“We are enchanted by the tiger,” say Luisa Milani and Walter Molteni of Italian media studio La Tigre. “A tiger is a magic and arcane wild beast. We were looking for an aggressive yet also charming identity for our studio, and so the choice of a tiger was an easy one to make.”

There’s something else about a tiger that suits the Milan-based design duo. You might think I’m reaching here, but the way a tiger’s bold stripes sweep across its orange pelt is both elegant and geometric, yet also arbitrary as no two stripes are identical. Likewise, many of La Tigre’s designs take visual cues from geometric repetitions, but they break away from the inflexibility of a rigid pattern, combining the structured with the random in a way that’s similar to a tiger’s furry coat. Yeah, I went there.

“We love geometric perfection,” says Milani. “But we often find it too strict and severe. We feel the need to dispel stillness, so we build up rules and then we break them.” La Tigre set out to combine rules with spontaneity; it’s an approach we’ve been seeing a lot recently, and it especially echoes the process of graphic designer Pol Solsona.

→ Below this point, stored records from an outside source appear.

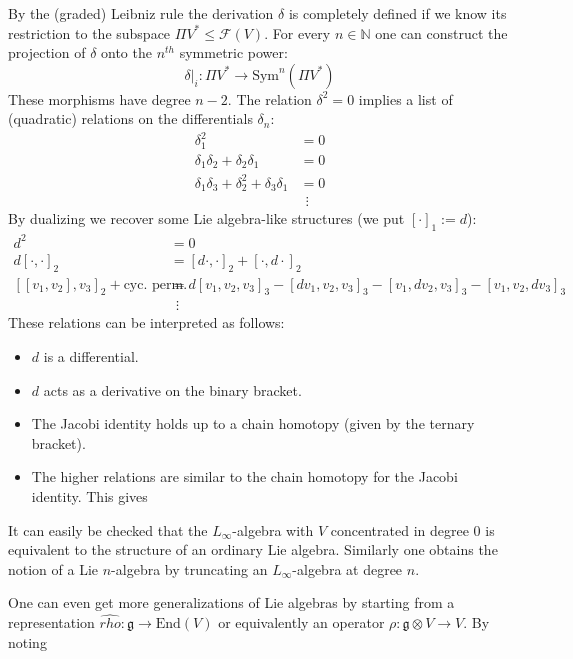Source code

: 	By the (graded) Leibniz rule the derivation $\delta$ is completely defined if we know its restriction to the subspace $\Pi V^*\leq\mathcal{F}(V)$. For every $n\in\mathbb{N}$ one can construct the projection of $\delta$ onto the $n^{th}$ symmetric power: \[\delta|_i:\Pi V^*\rightarrow\text{Sym}^n(\Pi V^*)\] These morphisms have degree $n-2$. The relation $\delta^2=0$ implies a list of (quadratic) relations on the differentials $\delta_n$:
	\begin{align*}
		\delta_1^2 &= 0\\
		\delta_1\delta_2+\delta_2\delta_1 &= 0\\
		\delta_1\delta_3+\delta_2^2+\delta_3\delta_1 &= 0\\
		&\ \ \vdots
	\end{align*}
	By dualizing we recover some Lie algebra-like structures (we put $[\cdot]_1:=d$):
	\begin{align*}
		d^2&=0\\
		d[\cdot,\cdot]_2 &= [d\cdot,\cdot]_2+[\cdot,d\cdot]_2\\
		[[v_1,v_2],v_3]_2+\text{cyc. perm.} &= d[v_1,v_2,v_3]_3-[dv_1,v_2,v_3]_3-[v_1,dv_2,v_3]_3-[v_1,v_2,dv_3]_3\\
		&\ \ \vdots
	\end{align*}
	These relations can be interpreted as follows:
	\begin{itemize}
		\item $d$ is a differential.
		\item $d$ acts as a derivative on the binary bracket.
		\item The Jacobi identity holds up to a chain homotopy (given by the ternary bracket).
		\item The higher relations are similar to the chain homotopy for the Jacobi identity. This gives
	\end{itemize}

	
	\begin{example}
		It can easily be checked that the $L_\infty$-algebra with $V$ concentrated in degree 0 is equivalent to the structure of an ordinary Lie algebra. Similarly one obtains the notion of a Lie $n$-algebra by truncating an $L_\infty$-algebra at degree $n$.
	\end{example}
	
	One can even get more generalizations of Lie algebras by starting from a representation $\hat{rho}:\mathfrak{g}\rightarrow\text{End}(V)$ or equivalently an operator $\rho:\mathfrak{g}\otimes V\rightarrow V$. By noting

La Tigre’s identity for a small cinema located in the heart of Milan is a perfect example of how the studio combines the rigid with the random. Sweeping red letters disrupt the simple blue and cream stripes, creating a vivid sense of movement. Similarly, their recent identity for a production agency brought together grid-like forms and haphazard, cascading typography, a juxtaposition that sought to reflect the agency’s interest in both commercial and cultural ventures. A mixture of sans numbers with serif letters scratches rebelliously at the rules of typography; the result playfully interrupts the structural flow of a simple line of text.

Their penchant for ripping up rules while still retaining a strong sense of classic forms made La Tigre the perfect studio of choice for redesigning The Independent’s iconic and traditional logo. Matt Willey and Dan Barber’s celebrated 2013 redesign of the British newspaper updated and modernized the entire publication, and they commissioned La Tigre for the task of stripping back and revitalizing the eagle icon. Approaching the design as if it were “a sort of ‘serif’ eagle, or a kind of glyph,’” La Tigre made sure to “respect the old form, but make clearer lines instead.”

To shatter a rule, someone has to make it first, and the process of rule making and then breaking is the foundation of La Tigre’s approach. “The way we work together is that one of us will build the grid, and the other will then create the dynamism that disrupts it. It’s a game that we play every day,” says Milani. It’s not like one person always builds the grids and the other always destroys it; Milani and Molteni take turns in the two roles, as playful—and fierce—as two bounding tiger cubs.